Saved entries:

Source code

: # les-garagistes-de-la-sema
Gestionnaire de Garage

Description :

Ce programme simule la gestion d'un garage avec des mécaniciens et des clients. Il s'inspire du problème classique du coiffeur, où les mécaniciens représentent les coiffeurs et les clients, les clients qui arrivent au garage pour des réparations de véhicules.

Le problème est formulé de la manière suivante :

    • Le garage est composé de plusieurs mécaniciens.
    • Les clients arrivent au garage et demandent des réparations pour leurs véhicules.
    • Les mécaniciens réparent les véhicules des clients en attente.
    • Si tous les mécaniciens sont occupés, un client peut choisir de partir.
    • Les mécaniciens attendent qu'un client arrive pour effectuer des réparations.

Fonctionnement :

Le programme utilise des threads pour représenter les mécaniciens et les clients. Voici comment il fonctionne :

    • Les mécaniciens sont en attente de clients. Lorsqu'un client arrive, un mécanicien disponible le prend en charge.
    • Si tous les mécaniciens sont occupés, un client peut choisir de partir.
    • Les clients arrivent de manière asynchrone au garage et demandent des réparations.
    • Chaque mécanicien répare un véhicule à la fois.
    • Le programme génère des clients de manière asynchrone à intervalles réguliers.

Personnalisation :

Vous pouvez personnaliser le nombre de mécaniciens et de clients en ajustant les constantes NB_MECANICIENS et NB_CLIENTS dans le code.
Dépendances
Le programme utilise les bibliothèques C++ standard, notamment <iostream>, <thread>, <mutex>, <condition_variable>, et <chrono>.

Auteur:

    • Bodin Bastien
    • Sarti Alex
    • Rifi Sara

**Your goal:**
Every line above should be printed again exactly as it stands.

**Response to the task:**
Source code

: # les-garagistes-de-la-sema
Gestionnaire de Garage

Description :

Ce programme simule la gestion d'un garage avec des mécaniciens et des clients. Il s'inspire du problème classique du coiffeur, où les mécaniciens représentent les coiffeurs et les clients, les clients qui arrivent au garage pour des réparations de véhicules.

Le problème est formulé de la manière suivante :

    • Le garage est composé de plusieurs mécaniciens.
    • Les clients arrivent au garage et demandent des réparations pour leurs véhicules.
    • Les mécaniciens réparent les véhicules des clients en attente.
    • Si tous les mécaniciens sont occupés, un client peut choisir de partir.
    • Les mécaniciens attendent qu'un client arrive pour effectuer des réparations.

Fonctionnement :

Le programme utilise des threads pour représenter les mécaniciens et les clients. Voici comment il fonctionne :

    • Les mécaniciens sont en attente de clients. Lorsqu'un client arrive, un mécanicien disponible le prend en charge.
    • Si tous les mécaniciens sont occupés, un client peut choisir de partir.
    • Les clients arrivent de manière asynchrone au garage et demandent des réparations.
    • Chaque mécanicien répare un véhicule à la fois.
    • Le programme génère des clients de manière asynchrone à intervalles réguliers.

Personnalisation :

Vous pouvez personnaliser le nombre de mécaniciens et de clients en ajustant les constantes NB_MECANICIENS et NB_CLIENTS dans le code.
Dépendances
Le programme utilise les bibliothèques C++ standard, notamment <iostream>, <thread>, <mutex>, <condition_variable>, et <chrono>.

Auteur:

    • Bodin Bastien
    • Sarti Alex
    • Rifi Sara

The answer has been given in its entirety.